Joseph teaches systems and methods for configuring a language model. (Joseph, Col. 3, lines 66-67). Regarding claim 1, Joseph teaches discarding, by said processor, a group of terms of said subset of terms determined not to enable said automated device from said deactivated state (“To save computational resources, the ASR engine 258 may prune and discard low recognition score states or paths {a group of terms} that have little likelihood of corresponding to the spoken utterance, either due to low recognition scores {determined not to enable said automated device}, or for other reasons,” where the states or paths correspond to different word recognition outcomes. Thus, as applied to the false wakewords rejection of Smith, Joseph discloses discarding possible recognitions (including false wakewords) when said possible recognitions have low recognition scores {determined not to enable said automated device} in practice; Joseph, Col. 15, lines 15-20). 
Newly cited reference Dagtas (U.S. Pat. No. 6,973,256, hereinafter Dagtas) teaches wherein said second analyzing comprises: analyzing closed caption metadata of said audio portion (“audio processor 270 may use text received from closed caption (CC) detector 260 to identify keywords in a video program. …CC text is typically inserted in the blanking interval at the end of line 21 of the video signal. CC detector 260 uses a time stamp associated with each line of CC data to identify a segment of the video program corresponding to the CC text. CC detector 260 transmits each line of CC text and the time stamp to audio processor 270. Audio processor 270 then compares the CC text words to selected keywords stored in keyword (KW) library 284. When a match occurs, audio processor 270 stores on hard disk drive 230 a keyword identifier associated with the corresponding segment of the stored video program identified by the time stamp.” Dagtas, Col. 6, lines 43-59).

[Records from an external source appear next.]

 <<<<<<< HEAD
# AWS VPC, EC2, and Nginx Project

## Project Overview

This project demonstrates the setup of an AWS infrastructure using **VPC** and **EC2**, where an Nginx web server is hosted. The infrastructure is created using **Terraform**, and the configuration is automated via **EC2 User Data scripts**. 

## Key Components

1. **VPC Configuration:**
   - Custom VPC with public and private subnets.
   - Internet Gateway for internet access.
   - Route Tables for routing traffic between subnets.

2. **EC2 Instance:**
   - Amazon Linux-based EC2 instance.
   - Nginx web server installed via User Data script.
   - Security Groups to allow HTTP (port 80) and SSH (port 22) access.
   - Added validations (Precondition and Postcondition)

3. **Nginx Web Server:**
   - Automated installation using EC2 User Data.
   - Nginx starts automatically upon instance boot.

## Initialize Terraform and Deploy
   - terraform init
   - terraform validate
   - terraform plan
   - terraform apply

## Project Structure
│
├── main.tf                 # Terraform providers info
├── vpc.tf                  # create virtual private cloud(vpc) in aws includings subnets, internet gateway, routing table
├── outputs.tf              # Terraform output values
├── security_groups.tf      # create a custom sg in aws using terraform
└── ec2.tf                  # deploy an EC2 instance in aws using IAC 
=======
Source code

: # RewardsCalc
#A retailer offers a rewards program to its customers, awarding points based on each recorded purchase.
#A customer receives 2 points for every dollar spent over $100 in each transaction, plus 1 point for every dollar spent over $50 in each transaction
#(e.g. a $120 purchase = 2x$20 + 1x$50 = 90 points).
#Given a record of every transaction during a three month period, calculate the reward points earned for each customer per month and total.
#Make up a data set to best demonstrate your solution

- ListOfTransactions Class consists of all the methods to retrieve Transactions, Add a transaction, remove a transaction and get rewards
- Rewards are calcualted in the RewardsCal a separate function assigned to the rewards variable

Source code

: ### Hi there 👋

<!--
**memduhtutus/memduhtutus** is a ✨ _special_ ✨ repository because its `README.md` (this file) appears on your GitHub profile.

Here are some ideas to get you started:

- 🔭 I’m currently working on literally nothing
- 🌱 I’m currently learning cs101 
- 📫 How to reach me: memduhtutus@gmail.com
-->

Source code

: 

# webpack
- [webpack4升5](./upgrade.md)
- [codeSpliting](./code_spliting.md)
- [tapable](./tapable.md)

More specifically, the limitation of “wherein said flagging comprises adding to a temporal flag list, detected audio, of said multimedia file, determined to cause said automated device to be inadvertently enabled from said deactivated state… [and] wherein said discarding comprises adding said group of terms to a specialized discarded term structure” as recited in amended claims 1, 10, and 18, is not taught by the prior art of record.
Claims 2, 4-9, 11-17, and 19-20 are allowable at least in light of their dependence from independent claims 1, 10, and 18.
Any comments considered necessary by applicant must be submitted no later than the payment of the issue fee and, to avoid processing delays, should preferably accompany the issue fee.  Such submissions should be clearly labeled “Comments on Statement of Reasons for Allowance.”

Conclusion
Any inquiry concerning this communication or earlier communications from the examiner should be directed to Sean E. Serraguard whose telephone number is (313)446-6627. The examiner can normally be reached 07:00-17:00 M-F.
Examiner interviews are available via telephone, in-person, and video conferencing using a USPTO supplied web-based collaboration tool. To schedule an interview, applicant is encouraged to use the USPTO Automated Interview Request (AIR) at http://www.uspto.gov/interviewpractice.
If attempts to reach the examiner by telephone are unsuccessful, the examiner’s supervisor, Daniel C. Washburn can be reached on (571) 272-5551. The fax phone number for the organization where this application or proceeding is assigned is 571-273-8300.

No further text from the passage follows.